Inter-effort hypoxia recovery during high-intensity intermittent exercise enhances oxygen uptake at the onset of efforts while maintaining exercise tolerance

Abstract

Exercise training in hypoxia enhances physiological adaptations improving exercise performance. However, acute hypoxia generally reduces high-intensity exercise tolerance, limiting its application in sports training. Here, we investigated whether oxygen consumption and exercise tolerance are affected during a session of an emerging high-intensity intermittent training (HIIT) model in hypoxia.

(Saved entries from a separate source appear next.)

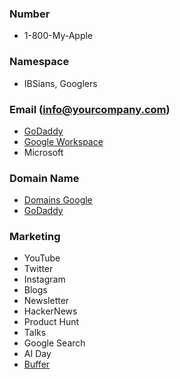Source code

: ### Number
- 1-800-My-Apple

### Namespace
- IBSians, Googlers

### Email (info@yourcompany.com)
- [GoDaddy](https://www.godaddy.com/en-ca)
- [Google Workspace](https://workspace.google.com/intl/en_ca/) 
- Microsoft

### Domain Name
- [Domains Google](https://domains.google.com/registrar/)
- [GoDaddy](https://www.godaddy.com/en-ca)

### Marketing
- YouTube
- Twitter 
- Instagram
- Blogs
- Newsletter
- HackerNews
- Product Hunt
- Talks
- Google Search
- AI Day
- [Buffer](https://buffer.start.page/)
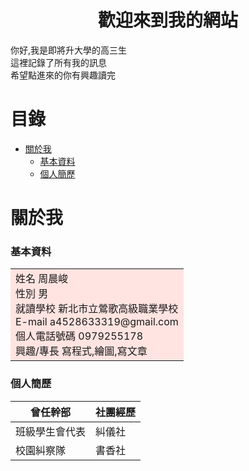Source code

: # <center>歡迎來到我的網站</center>

你好,我是即將升大學的高三生<br>
這裡記錄了所有我的訊息<br>
希望點進來的你有興趣讀完<br>

# 目錄
* [關於我](#關於我)
   * [基本資料](#基本資料)
   * [個人簡歷](#個人簡歷)

# 關於我
### 基本資料
<table><tr><td bgcolor=MistyRose>
    姓名 周晨峻<br>
    性別 男<br>
    就讀學校 新北市立鶯歌高級職業學校<br>
    E-mail a4528633319@gmail.com<br>
    個人電話號碼 0979255178<br>
    興趣/專長 寫程式,繪圖,寫文章<br>
</td></tr></table>

### 個人簡歷
| 曾任幹部       | 社團經歷     |
| ------------- | ----------- |
| 班級學生會代表 | 糾儀社       |
| 校園糾察隊     | 書香社       |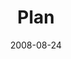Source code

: ---
layout: message
category: message
series: "Rebuild"
title: "Plan"
date: 2008-08-24
audio-description: "The thing that will keep us from pursuing a personal vision is fear. In this talk, Brian Tome discusses how we can begin to overcome the fear that keeps us paralyzed."
audio: "http://s3.amazonaws.com/crossroadsaudiomessages/Rebuild2.mp3"
audio-title: "Rebuild&#58; Plan"
audio-duration: "25&#58;43"
video-description: "Brian Tome shares how fear can keep us from pursuing a personal vision."
video-title: "Rebuild&#58; Plan"
video: "http://s3.amazonaws.com/crossroadsvideomessages/Rebuild2.mp4"
notes-description: " "
notes: "http://www.crossroads.net/players/media/hq/SN_08_23-24_08.pdf "
notes-title: "Rebuild&#58; Plan (Study Notes)"
program-description: ""
program: "http://www.crossroads.net/players/media/hq/0823_24Program.pdf"
program-title: "Rebuild&#58; Plan (Program)"
---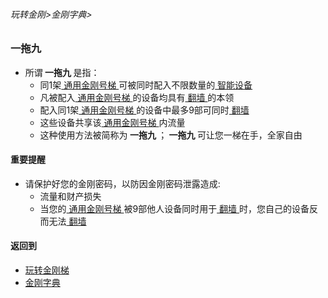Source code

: ###### 玩转金刚>金刚字典>

### 一拖九
- 所谓<strong> 一拖九 </strong>是指：
  - 同1架[ 通用金刚号梯 ](https://github.com/a2zitpro/web/blob/master/LadderFree/kkDictionary/KKLadderKKIDMultipurpose.md)可被同时配入不限数量的[ 智能设备 ](https://github.com/a2zitpro/web/blob/master/LadderFree/A.md)
  - 凡被配入[ 通用金刚号梯 ](https://github.com/a2zitpro/web/blob/master/LadderFree/kkDictionary/KKLadderKKIDMultipurpose.md)的设备均具有[ 翻墙 ](https://github.com/a2zitpro/web/blob/master/LadderFree/kkDictionary/OverTheWall.md)的本领
  - 配入同1架[ 通用金刚号梯 ](https://github.com/a2zitpro/web/blob/master/LadderFree/kkDictionary/KKLadderKKIDMultipurpose.md)的设备中最多9部可同时[ 翻墙 ](https://github.com/a2zitpro/web/blob/master/LadderFree/kkDictionary/OverTheWall.md)
  - 这些设备共享该[ 通用金刚号梯 ](https://github.com/a2zitpro/web/blob/master/LadderFree/kkDictionary/KKLadderKKIDMultipurpose.md)内流量
  - 这种使用方法被简称为<strong> 一拖九 </strong>；<strong> 一拖九 </strong>可让您一梯在手，全家自由

#### 重要提醒
- 请保护好您的金刚密码，以防因金刚密码泄露造成:
  - 流量和财产损失
  - 当您的[ 通用金刚号梯 ](https://github.com/a2zitpro/web/blob/master/LadderFree/kkDictionary/KKLadderKKIDMultipurpose.md)被9部他人设备同时用于[ 翻墙 ](https://github.com/a2zitpro/web/blob/master/LadderFree/kkDictionary/OverTheWall.md)时，您自己的设备反而无法[ 翻墙 ](https://github.com/a2zitpro/web/blob/master/LadderFree/kkDictionary/OverTheWall.md)

#### 返回到
- [玩转金刚梯](https://github.com/a2zitpro/web/blob/master/LadderFree/A.md)
- [金刚字典](https://github.com/a2zitpro/web/blob/master/LadderFree/kkDictionary/KKDictionary.md)


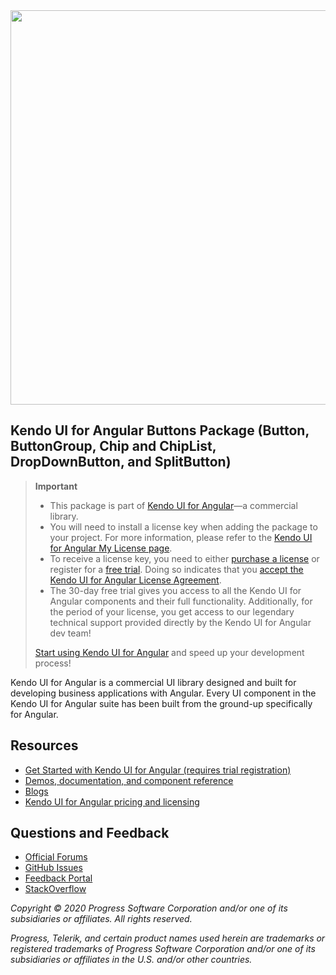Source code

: <a href="https://www.telerik.com/kendo-angular-ui/" target="_blank">
<img width="631" src="https://www.telerik.com/kendo-angular-ui/npm-banner.svg">
</a>

## Kendo UI for Angular Buttons Package (Button, ButtonGroup, Chip and ChipList, DropDownButton, and SplitButton)

> **Important**
> * This package is part of [Kendo UI for Angular](https://www.telerik.com/kendo-angular-ui?utm_medium=referral&utm_source=npm&utm_campaign=kendo-ui-angular-trial-npm-buttons)&mdash;a commercial library.
> * You will need to install a license key when adding the package to your project. For more information, please refer to the [Kendo UI for Angular My License page](https://www.telerik.com/kendo-angular-ui/my-license?utm_medium=referral&utm_source=npm&utm_campaign=kendo-ui-angular-trial-npm-buttons).
> * To receive a license key, you need to either [purchase a license](https://www.telerik.com/purchase/kendo-ui?utm_medium=referral&utm_source=npm&utm_campaign=kendo-ui-angular-trial-npm-buttons) or register for a [free trial](https://www.telerik.com/download-login-v2-kendo-angular-ui?utm_medium=referral&utm_source=npm&utm_campaign=kendo-ui-angular-trial-npm-buttons). Doing so indicates that you [accept the Kendo UI for Angular License Agreement](https://www.telerik.com/purchase/license-agreement/kendo-ui?utm_medium=referral&utm_source=npm&utm_campaign=kendo-ui-angular-trial-npm-buttons).
> * The 30-day free trial gives you access to all the Kendo UI for Angular components and their full functionality. Additionally, for the period of your license, you get access to our legendary technical support provided directly by the Kendo UI for Angular dev team!
>
> [Start using Kendo UI for Angular](https://www.telerik.com/download-login-v2-kendo-angular-ui?utm_medium=referral&utm_source=npm&utm_campaign=kendo-ui-angular-trial-npm-buttons) and speed up your development process!

Kendo UI for Angular is a commercial UI library designed and built for developing business applications with Angular. Every UI component in the Kendo UI for Angular suite has been built from the ground-up specifically for Angular.

## Resources

* [Get Started with Kendo UI for Angular (requires trial registration)](https://www.telerik.com/kendo-angular-ui/getting-started)
* [Demos, documentation, and component reference](https://www.telerik.com/kendo-angular-ui/components)
* [Blogs](http://www.telerik.com/blogs/kendo-ui)
* [Kendo UI for Angular pricing and licensing](https://www.telerik.com/purchase/kendo-ui)

## Questions and Feedback

* [Official Forums](https://www.telerik.com/forums/kendo-angular-ui)
* [GitHub Issues](https://github.com/telerik/kendo-angular/issues)
* [Feedback Portal](https://feedback.telerik.com/kendo-angular-ui)
* [StackOverflow](https://stackoverflow.com/questions/tagged/kendo-ui-angular2)

*Copyright © 2020 Progress Software Corporation and/or one of its subsidiaries or affiliates. All rights reserved.*

*Progress, Telerik, and certain product names used herein are trademarks or registered trademarks of Progress Software Corporation and/or one of its subsidiaries or affiliates in the U.S. and/or other countries.*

This model involves efforts in normoxia with inter-effort hypoxia (IEH) recoveries. Young active males were recruited and completed a graded exercise test in normoxia, followed by HIIT sessions under three conditions: normoxia, continuous normobaric hypoxia (FIO2: ~0.13), and IEH recovery, in different days and random order. Oxygen consumption, ventilatory variables and muscle oxygenation in the vastus laterali were assessed during HIIT sessions consisting of ten 1-min efforts (at 120% of maximal treadmill running speed from the graded test), with 2-min passive recoveries. Compared to normoxia, IEH recovery caused significant hemoglobin desaturation (between 95% and 88%) and a ~ 14% decrease in V̇O2 during recoveries. During efforts, particularly in the first 30 s, VO2 was significantly increased by approximately 7% in the IEH condition compared to normoxia. Notably, exercise task completion was nearly identical between normoxia (87 ± 24%) and IEH recovery conditions (87 ± 18%), but significantly lower in continuous hypoxia (44 ± 27%), along with impaired indexes of O2 metabolism. Additionally, IEH recovery resulted in a significantly lower pulmonary O2 diffusion gradient at a given V̇O2, suggesting a compensatory increase in blood flow. In conclusion, IEH recovery preserved muscle oxygenation and exercise performance while enhancing V̇O2 during efforts.